調査では、52.4%が既に何らかの形で終活を実施していると回答。特に注目すべきは「おひとりさま層」と「家族あり層」で行動内容に明確な違いがある点だ。

「おひとりさま終活」が拡大|終活は“死への備え”から“生きるための設計”へ変容の画像1

終活を実施しているおひとりさま層で最も多かったのは「荷物の整理(断捨離)」14.0%。次いで「インターネットやSNSで情報収集」12.0%、「金融機関などに相談」8.0%、「年賀状じまい」8.0%と続く。これらは比較的短期間で着手可能な実践的タスクであり、“現時点での行動”を重視している様子が見て取れる。

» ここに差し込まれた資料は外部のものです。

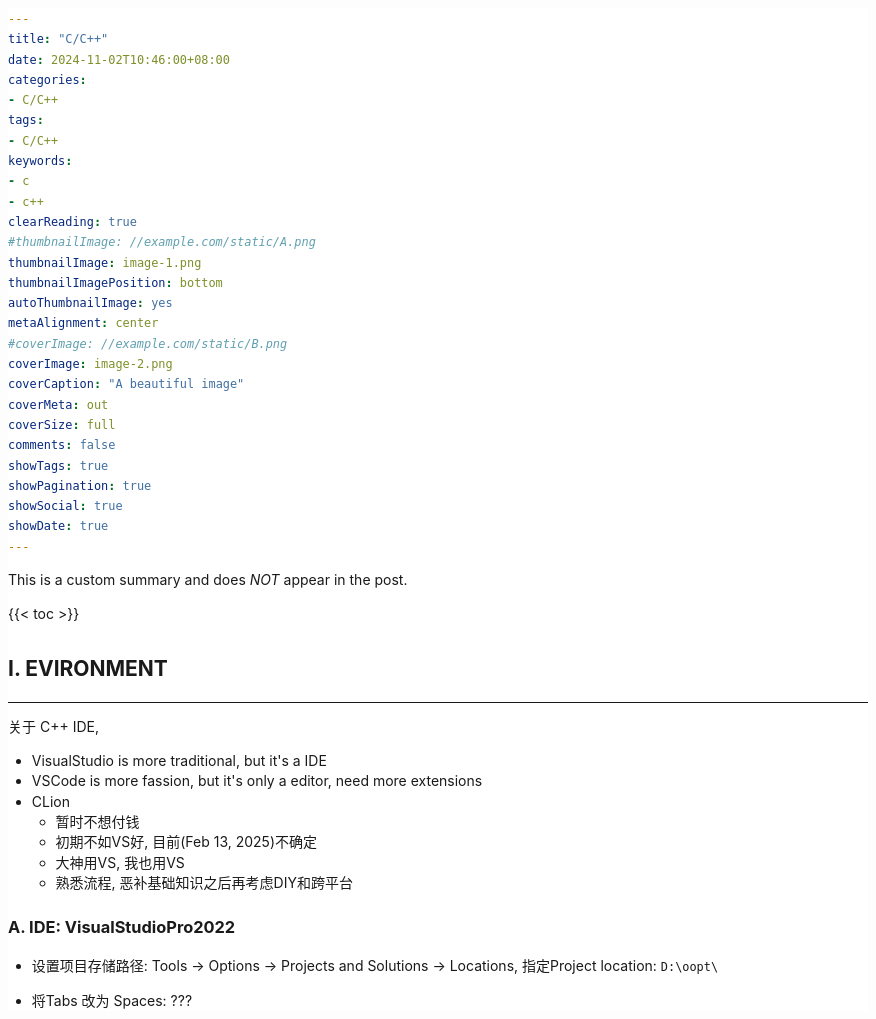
 ```yaml
---
title: "C/C++"
date: 2024-11-02T10:46:00+08:00
categories:
- C/C++
tags:
- C/C++
keywords:
- c
- c++
clearReading: true
#thumbnailImage: //example.com/static/A.png
thumbnailImage: image-1.png
thumbnailImagePosition: bottom
autoThumbnailImage: yes
metaAlignment: center
#coverImage: //example.com/static/B.png
coverImage: image-2.png
coverCaption: "A beautiful image"
coverMeta: out
coverSize: full
comments: false
showTags: true
showPagination: true
showSocial: true
showDate: true
---
```


This is a custom summary and does *NOT* appear in the post.


{{< toc >}}

## I. EVIRONMENT
---
关于 C++ IDE,
- VisualStudio is more traditional, but it's a IDE
- VSCode is more fassion, but it's only a editor, need more extensions
- CLion
  - 暂时不想付钱
  - 初期不如VS好, 目前(Feb 13, 2025)不确定
  - 大神用VS, 我也用VS
  - 熟悉流程, 恶补基础知识之后再考虑DIY和跨平台


### A. IDE: VisualStudioPro2022

- 设置项目存储路径: Tools -> Options -> Projects and Solutions -> Locations, 指定Project location: `D:\oopt\`

- 将Tabs 改为 Spaces: ???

一方、終活を実施している家族あり層では1位が「年賀状じまい」17.6%、2位「荷物の整理」17.0%、3位「老後資金の検討」13.3%だった。老後資金についてはおひとりさま層の5.0%と比べて8.3ポイント高く、“将来の設計”に重きを置く傾向が明らかだ。

 

8割超が「ライフエンディングへの不安」を抱える現実

「ライフエンディングへの不安」については、全体の83.4%が何らかの不安を抱えていると回答。内訳(複数回答)は「認知症」41.4%、「老後資金」36.1%、「体力の衰え」36.0%が上位を占める。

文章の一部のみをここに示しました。